Но я запишу сейчас и свою самую подлую мысль: почему мысль о тожестве последнего соединения и последнего разделения и об оправдании последнего недоумения тайной явилась мне сразу же после этого? Но я не продавал своей души черту и не продам ее ни за какое знание, тем более за какие-либо суетные блага.

Что значит продать свою душу черту ради спасения души? Это хитрость разума. Этой антихристовой пошлости я противопоставляю тайну: потерять свою душу, чтобы спасти ее. И здесь я не думаю, как Больцман, что в первом случае душа — жизнь. Майстер Экхарт понимал правильнее.

Сегодня я написал Лиде: это вмешательство черта или, что почти то же самое, результат нашей общей внутренней несобранности и эманация нашей душевной нечистоты. Но только почти то же самое.

По-настоящему молиться мешает уныние и гордыня — вот два близнеца. Чтобы отказаться от греха и не впасть в злейший грех гордыню, даже не сознающую себя гордыней, — смирение паче гордости, — надо молиться. Предел гордыни — это пустота всеобъемлющая, потому не сознающая себя гордыней, в этом пределе гордыни ты даже не знаешь, что бес покорил тебя. Но как совместить это с сознанием своей низости и ничтожности? Или это снова смирение паче гордости? Но омерзение к себе самому, величайшее омерзение совместно ли с гордыней?

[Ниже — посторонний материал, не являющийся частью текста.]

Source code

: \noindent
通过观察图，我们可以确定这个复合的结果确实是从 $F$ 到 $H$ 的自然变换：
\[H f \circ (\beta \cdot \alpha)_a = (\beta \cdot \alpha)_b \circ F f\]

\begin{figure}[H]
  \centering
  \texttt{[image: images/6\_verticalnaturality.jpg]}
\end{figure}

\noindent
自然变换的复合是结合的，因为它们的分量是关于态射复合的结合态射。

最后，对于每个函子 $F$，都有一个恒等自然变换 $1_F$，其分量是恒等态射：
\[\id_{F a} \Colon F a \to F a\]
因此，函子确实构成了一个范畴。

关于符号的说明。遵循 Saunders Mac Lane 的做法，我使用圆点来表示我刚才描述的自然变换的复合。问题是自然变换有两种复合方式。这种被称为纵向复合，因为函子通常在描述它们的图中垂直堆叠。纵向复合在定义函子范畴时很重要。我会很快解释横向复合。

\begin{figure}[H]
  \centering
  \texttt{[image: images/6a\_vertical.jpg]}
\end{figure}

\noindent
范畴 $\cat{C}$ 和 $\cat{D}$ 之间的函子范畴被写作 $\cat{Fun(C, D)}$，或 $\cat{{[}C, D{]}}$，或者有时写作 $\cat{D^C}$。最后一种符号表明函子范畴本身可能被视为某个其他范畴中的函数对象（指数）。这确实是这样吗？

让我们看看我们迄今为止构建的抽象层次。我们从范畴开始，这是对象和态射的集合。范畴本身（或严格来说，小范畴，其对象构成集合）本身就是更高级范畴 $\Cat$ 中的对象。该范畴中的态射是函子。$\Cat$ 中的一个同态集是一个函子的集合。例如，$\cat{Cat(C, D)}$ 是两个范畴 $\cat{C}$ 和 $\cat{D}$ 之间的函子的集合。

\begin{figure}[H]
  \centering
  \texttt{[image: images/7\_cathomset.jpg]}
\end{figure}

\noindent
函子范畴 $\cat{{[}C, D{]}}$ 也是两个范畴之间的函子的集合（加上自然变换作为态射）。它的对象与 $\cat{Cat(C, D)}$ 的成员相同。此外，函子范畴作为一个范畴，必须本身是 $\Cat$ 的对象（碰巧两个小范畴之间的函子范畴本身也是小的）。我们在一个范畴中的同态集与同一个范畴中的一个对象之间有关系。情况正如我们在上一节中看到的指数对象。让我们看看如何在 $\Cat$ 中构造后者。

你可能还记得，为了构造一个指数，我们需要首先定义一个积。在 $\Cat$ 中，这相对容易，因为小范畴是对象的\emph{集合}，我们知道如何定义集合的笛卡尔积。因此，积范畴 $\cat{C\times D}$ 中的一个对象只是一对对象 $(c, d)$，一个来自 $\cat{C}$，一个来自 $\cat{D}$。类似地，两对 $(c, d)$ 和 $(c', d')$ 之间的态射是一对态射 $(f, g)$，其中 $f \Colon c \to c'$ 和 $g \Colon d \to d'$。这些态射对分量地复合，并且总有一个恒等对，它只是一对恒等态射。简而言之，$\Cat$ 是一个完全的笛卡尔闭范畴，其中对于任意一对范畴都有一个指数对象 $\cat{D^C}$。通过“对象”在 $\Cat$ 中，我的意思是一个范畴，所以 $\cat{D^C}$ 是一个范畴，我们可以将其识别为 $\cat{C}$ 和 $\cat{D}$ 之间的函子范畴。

Я созерцаю и размышляю, а всё не молюсь. Господи, почему не сокрушишь меня, дай мне сокрушенное сердце. Я хотел бы мучиться не из-за внешних обстоятельств и не потому, что не мучаюсь, а потому, что к суду я не готов. Но это вышло внешне. Я хотел бы, чтобы причина мучения был я сам, чтобы я мучился из-за себя, ради себя и о себе, чтобы я сокрушался сердцем. Я бы хотел, чтобы были только я и Ты и я сокрушался бы сердцем, что я нечист. И опять я лгу, здесь правда вот что: если бы Ты сокрушил меня, если бы у меня было сокрушенное сердце, я бы пришел к Тебе.